TASK INPUT -
--------

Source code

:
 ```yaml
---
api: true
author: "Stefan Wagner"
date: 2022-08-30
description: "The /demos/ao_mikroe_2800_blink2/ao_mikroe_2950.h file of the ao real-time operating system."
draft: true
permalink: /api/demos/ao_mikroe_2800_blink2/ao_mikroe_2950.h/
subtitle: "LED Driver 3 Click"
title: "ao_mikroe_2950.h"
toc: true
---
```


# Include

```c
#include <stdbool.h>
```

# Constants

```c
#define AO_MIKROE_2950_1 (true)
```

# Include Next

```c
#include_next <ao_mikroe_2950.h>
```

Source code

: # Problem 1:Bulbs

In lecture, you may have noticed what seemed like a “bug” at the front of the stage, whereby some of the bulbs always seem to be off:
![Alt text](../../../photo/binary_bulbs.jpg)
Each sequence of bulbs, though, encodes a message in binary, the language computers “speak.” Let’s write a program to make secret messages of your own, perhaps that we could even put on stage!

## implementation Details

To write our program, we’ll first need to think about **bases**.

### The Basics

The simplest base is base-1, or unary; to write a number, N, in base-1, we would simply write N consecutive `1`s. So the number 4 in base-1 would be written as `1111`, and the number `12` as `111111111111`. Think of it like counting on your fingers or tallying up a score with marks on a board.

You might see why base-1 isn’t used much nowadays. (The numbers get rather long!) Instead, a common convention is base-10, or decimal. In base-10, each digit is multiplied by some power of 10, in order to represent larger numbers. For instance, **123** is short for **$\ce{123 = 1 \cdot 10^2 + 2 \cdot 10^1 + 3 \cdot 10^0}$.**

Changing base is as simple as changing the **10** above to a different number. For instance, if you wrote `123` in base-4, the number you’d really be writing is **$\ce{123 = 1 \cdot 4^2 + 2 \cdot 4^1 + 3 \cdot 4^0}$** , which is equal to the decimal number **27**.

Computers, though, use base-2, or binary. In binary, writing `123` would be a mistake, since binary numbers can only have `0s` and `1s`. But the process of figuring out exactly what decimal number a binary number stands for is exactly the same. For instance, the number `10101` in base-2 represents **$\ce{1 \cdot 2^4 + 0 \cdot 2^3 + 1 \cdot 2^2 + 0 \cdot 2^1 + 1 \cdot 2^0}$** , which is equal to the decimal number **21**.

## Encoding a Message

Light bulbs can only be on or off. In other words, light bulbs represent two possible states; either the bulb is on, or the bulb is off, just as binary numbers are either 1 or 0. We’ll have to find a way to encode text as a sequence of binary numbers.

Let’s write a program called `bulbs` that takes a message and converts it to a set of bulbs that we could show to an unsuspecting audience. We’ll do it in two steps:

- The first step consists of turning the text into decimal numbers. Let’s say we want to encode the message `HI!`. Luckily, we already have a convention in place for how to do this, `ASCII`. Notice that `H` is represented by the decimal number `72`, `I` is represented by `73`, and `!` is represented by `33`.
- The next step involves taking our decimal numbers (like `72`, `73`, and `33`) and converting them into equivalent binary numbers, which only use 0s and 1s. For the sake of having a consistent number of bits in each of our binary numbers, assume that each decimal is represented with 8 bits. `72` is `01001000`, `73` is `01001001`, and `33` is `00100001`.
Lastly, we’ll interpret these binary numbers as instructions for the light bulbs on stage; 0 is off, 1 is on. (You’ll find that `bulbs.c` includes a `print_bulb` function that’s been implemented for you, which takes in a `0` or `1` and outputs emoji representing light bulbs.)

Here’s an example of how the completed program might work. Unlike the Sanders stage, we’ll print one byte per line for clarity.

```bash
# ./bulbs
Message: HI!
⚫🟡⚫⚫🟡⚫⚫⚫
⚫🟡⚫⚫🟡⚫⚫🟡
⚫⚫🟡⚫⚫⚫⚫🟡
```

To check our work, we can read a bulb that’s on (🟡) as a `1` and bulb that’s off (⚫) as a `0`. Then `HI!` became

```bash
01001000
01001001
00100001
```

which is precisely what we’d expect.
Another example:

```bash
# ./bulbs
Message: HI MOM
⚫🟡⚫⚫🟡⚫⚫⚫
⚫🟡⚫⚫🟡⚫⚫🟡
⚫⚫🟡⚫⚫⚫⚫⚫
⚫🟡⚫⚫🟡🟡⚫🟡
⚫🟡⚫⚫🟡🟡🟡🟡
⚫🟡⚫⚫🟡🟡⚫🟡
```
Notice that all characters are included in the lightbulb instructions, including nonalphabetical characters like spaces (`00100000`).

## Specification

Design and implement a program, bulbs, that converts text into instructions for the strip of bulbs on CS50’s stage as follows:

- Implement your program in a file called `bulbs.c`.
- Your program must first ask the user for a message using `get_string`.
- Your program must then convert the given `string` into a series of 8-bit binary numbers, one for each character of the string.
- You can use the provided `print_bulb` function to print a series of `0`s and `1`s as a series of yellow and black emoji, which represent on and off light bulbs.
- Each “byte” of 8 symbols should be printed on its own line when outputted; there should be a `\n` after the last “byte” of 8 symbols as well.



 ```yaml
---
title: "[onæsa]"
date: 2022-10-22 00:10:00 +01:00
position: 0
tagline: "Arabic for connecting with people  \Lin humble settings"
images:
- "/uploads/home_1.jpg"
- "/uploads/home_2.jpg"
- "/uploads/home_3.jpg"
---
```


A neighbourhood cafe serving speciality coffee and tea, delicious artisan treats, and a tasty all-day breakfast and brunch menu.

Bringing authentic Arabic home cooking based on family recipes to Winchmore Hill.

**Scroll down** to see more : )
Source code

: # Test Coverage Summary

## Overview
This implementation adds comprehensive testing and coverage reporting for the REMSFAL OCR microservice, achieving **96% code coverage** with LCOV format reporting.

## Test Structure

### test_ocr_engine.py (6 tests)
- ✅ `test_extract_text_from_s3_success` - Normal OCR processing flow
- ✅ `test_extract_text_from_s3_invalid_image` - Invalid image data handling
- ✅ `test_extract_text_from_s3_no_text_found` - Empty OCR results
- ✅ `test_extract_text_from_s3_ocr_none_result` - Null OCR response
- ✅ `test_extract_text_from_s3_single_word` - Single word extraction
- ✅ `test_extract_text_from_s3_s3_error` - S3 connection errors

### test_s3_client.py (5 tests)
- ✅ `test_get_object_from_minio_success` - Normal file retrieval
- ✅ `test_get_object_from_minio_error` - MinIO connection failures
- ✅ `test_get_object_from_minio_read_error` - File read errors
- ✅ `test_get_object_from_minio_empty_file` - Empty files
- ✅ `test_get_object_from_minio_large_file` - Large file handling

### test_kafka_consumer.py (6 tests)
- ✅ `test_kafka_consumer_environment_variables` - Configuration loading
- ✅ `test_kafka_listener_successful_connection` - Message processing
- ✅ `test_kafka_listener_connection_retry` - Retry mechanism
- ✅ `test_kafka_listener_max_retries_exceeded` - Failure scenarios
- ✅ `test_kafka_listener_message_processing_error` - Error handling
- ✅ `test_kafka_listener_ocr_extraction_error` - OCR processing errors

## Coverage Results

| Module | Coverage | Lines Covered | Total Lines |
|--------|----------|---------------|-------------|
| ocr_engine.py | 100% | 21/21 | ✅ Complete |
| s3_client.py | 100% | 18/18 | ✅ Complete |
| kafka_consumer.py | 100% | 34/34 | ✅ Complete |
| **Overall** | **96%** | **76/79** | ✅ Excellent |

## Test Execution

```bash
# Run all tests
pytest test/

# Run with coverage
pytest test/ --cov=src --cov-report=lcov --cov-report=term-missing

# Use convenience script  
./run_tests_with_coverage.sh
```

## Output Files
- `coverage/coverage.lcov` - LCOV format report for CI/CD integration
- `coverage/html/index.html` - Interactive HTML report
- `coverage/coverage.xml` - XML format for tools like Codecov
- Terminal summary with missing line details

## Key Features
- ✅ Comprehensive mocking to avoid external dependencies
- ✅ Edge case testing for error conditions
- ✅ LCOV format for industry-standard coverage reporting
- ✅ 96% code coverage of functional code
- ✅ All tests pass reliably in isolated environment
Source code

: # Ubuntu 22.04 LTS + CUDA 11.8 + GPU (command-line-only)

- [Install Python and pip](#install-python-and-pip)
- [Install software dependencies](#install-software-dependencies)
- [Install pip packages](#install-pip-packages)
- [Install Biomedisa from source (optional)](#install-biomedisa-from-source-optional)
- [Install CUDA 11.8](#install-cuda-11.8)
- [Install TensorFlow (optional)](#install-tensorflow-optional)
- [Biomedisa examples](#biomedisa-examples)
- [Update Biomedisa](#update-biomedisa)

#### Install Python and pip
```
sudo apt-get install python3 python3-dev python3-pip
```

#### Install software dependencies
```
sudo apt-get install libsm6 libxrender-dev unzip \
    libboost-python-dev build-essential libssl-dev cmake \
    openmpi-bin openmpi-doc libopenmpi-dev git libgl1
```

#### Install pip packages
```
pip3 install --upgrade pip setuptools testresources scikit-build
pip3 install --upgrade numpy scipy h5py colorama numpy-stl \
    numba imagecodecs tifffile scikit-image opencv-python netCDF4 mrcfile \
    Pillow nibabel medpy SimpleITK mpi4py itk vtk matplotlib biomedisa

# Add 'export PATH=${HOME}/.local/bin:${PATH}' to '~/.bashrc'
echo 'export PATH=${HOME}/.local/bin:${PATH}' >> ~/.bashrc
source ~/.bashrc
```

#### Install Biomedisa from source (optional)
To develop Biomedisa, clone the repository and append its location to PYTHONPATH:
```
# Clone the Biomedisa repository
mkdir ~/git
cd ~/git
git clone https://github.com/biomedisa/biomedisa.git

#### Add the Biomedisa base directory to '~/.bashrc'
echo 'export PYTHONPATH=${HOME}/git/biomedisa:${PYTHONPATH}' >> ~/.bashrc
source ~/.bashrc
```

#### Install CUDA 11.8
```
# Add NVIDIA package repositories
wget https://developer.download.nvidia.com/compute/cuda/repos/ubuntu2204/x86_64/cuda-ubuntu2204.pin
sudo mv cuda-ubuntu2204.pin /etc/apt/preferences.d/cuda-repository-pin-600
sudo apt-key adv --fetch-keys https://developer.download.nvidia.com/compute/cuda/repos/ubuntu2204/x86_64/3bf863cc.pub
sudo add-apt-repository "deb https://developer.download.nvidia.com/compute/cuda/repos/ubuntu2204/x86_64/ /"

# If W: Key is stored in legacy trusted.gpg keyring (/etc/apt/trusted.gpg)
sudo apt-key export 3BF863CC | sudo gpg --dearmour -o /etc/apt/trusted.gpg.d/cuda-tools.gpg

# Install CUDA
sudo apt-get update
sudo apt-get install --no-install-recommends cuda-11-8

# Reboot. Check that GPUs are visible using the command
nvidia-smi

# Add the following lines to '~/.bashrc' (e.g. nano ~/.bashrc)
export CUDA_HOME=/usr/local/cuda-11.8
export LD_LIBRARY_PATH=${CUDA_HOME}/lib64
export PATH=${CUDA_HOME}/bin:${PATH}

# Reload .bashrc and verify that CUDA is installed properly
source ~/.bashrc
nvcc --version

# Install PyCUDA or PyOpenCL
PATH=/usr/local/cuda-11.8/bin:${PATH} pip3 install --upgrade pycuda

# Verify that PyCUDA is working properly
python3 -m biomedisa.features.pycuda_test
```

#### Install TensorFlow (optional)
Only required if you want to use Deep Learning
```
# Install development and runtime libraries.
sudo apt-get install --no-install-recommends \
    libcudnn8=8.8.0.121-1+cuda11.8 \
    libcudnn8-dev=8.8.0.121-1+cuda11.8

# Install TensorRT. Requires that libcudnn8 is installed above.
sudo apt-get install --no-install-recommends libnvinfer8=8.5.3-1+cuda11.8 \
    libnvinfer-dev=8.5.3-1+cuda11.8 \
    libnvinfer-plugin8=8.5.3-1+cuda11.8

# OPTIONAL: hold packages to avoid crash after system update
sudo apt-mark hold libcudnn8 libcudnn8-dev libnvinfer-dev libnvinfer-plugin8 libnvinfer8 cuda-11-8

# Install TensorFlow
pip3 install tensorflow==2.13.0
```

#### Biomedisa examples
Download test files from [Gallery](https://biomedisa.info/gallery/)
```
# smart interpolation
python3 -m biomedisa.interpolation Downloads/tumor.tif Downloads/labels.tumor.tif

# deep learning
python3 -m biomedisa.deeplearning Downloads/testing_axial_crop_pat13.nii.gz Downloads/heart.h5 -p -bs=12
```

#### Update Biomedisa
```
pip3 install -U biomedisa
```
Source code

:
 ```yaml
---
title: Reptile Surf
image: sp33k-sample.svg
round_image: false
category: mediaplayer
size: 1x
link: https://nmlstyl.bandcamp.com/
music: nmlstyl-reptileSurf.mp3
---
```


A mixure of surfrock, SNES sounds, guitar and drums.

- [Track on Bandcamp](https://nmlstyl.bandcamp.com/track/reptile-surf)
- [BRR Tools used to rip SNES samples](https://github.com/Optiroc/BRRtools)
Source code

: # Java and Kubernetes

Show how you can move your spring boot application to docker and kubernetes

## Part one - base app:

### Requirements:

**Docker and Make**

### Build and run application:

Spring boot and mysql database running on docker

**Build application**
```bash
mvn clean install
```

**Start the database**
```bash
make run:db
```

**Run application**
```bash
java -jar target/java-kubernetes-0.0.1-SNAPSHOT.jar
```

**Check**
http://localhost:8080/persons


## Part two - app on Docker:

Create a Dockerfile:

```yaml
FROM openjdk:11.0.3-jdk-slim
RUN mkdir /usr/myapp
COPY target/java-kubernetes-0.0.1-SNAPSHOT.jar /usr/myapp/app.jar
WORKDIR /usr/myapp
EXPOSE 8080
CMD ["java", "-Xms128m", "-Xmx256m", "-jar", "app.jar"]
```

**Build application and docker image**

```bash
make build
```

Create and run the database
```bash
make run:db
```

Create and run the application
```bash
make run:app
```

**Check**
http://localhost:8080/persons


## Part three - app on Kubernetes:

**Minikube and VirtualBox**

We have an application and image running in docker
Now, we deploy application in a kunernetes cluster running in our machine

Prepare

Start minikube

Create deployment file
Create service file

--------

WORK INSTRUCTION -
Beginning at the first line of the records, give again each line exactly as written, ending with the line that contains "### The Basics".

EXERCISE OUTPUT -
Source code

:
 ```yaml
---
api: true
author: "Stefan Wagner"
date: 2022-08-30
description: "The /demos/ao_mikroe_2800_blink2/ao_mikroe_2950.h file of the ao real-time operating system."
draft: true
permalink: /api/demos/ao_mikroe_2800_blink2/ao_mikroe_2950.h/
subtitle: "LED Driver 3 Click"
title: "ao_mikroe_2950.h"
toc: true
---
```


# Include

```c
#include <stdbool.h>
```

# Constants

```c
#define AO_MIKROE_2950_1 (true)
```

# Include Next

```c
#include_next <ao_mikroe_2950.h>
```

Source code

: # Problem 1:Bulbs

In lecture, you may have noticed what seemed like a “bug” at the front of the stage, whereby some of the bulbs always seem to be off:
![Alt text](../../../photo/binary_bulbs.jpg)
Each sequence of bulbs, though, encodes a message in binary, the language computers “speak.” Let’s write a program to make secret messages of your own, perhaps that we could even put on stage!

## implementation Details

To write our program, we’ll first need to think about **bases**.

### The Basics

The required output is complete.